DATA SHOWN »
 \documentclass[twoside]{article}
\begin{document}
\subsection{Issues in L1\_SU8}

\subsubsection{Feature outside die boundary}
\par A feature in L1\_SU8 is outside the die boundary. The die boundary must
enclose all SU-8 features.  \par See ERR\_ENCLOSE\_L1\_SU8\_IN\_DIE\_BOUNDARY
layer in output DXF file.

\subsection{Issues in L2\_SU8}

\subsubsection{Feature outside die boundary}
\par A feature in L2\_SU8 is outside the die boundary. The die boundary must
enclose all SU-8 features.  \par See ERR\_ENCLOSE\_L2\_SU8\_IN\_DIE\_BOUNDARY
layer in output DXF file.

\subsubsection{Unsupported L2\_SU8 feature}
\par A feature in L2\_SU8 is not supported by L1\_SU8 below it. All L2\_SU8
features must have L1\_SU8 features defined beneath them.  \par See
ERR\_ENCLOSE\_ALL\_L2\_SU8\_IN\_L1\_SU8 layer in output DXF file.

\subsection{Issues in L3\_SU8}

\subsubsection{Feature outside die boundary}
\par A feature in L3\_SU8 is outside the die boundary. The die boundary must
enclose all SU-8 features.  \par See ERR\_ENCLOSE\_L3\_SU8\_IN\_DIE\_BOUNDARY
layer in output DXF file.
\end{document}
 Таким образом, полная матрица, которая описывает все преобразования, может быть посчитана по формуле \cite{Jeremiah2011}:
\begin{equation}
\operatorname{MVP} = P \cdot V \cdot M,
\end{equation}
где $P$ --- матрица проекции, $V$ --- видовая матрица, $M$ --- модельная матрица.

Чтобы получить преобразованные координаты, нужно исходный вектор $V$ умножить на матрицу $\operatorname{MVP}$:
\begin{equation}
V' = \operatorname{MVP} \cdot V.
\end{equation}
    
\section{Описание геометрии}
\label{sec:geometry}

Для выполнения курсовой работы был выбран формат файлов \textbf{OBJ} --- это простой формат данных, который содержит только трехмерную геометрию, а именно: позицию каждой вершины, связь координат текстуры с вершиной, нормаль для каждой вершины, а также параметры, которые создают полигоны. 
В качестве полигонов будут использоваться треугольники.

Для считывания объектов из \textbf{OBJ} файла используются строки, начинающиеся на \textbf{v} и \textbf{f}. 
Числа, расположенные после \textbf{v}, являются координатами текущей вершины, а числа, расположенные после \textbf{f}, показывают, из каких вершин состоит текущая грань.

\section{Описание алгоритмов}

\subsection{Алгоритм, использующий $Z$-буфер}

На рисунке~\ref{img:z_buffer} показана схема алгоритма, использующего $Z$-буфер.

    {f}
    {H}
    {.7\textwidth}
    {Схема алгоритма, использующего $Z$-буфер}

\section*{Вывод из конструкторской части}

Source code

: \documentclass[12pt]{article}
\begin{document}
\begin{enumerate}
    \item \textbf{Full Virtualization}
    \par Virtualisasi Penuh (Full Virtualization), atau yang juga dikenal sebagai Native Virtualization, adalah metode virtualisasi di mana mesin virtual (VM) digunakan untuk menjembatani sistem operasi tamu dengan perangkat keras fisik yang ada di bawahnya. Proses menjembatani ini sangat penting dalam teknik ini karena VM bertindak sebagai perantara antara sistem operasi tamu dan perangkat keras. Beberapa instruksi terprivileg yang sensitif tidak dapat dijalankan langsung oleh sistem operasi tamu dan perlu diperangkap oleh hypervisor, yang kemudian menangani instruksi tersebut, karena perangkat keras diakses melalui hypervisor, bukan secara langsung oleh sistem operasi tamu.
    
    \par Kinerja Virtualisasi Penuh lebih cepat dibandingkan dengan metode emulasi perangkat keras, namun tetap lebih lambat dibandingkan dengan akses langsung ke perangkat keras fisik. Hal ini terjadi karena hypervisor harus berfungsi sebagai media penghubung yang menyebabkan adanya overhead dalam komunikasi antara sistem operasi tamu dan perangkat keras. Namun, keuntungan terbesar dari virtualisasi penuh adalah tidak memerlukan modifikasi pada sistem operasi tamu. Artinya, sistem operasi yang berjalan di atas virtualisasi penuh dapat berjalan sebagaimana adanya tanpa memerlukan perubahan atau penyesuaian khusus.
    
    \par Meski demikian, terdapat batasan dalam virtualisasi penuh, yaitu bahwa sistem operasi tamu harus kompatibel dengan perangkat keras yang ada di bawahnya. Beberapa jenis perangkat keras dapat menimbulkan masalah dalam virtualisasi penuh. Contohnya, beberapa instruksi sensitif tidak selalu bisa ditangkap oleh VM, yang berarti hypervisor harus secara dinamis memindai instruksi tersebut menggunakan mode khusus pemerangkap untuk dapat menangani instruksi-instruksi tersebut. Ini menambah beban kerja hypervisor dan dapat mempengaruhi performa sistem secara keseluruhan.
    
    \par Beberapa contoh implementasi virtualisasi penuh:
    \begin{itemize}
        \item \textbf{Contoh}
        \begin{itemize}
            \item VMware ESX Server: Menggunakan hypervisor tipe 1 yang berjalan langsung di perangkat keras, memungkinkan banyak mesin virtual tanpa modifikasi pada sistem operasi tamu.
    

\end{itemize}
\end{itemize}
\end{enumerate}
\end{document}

PROBLEM TO SOLVE » Could you find every line in the records above that has the string "алгоритма" and copy it?

RESPONSE TO THIS TASK »
На рисунке~\ref{img:z_buffer} показана схема алгоритма, использующего $Z$-буфер.
    {Схема алгоритма, использующего $Z$-буфер}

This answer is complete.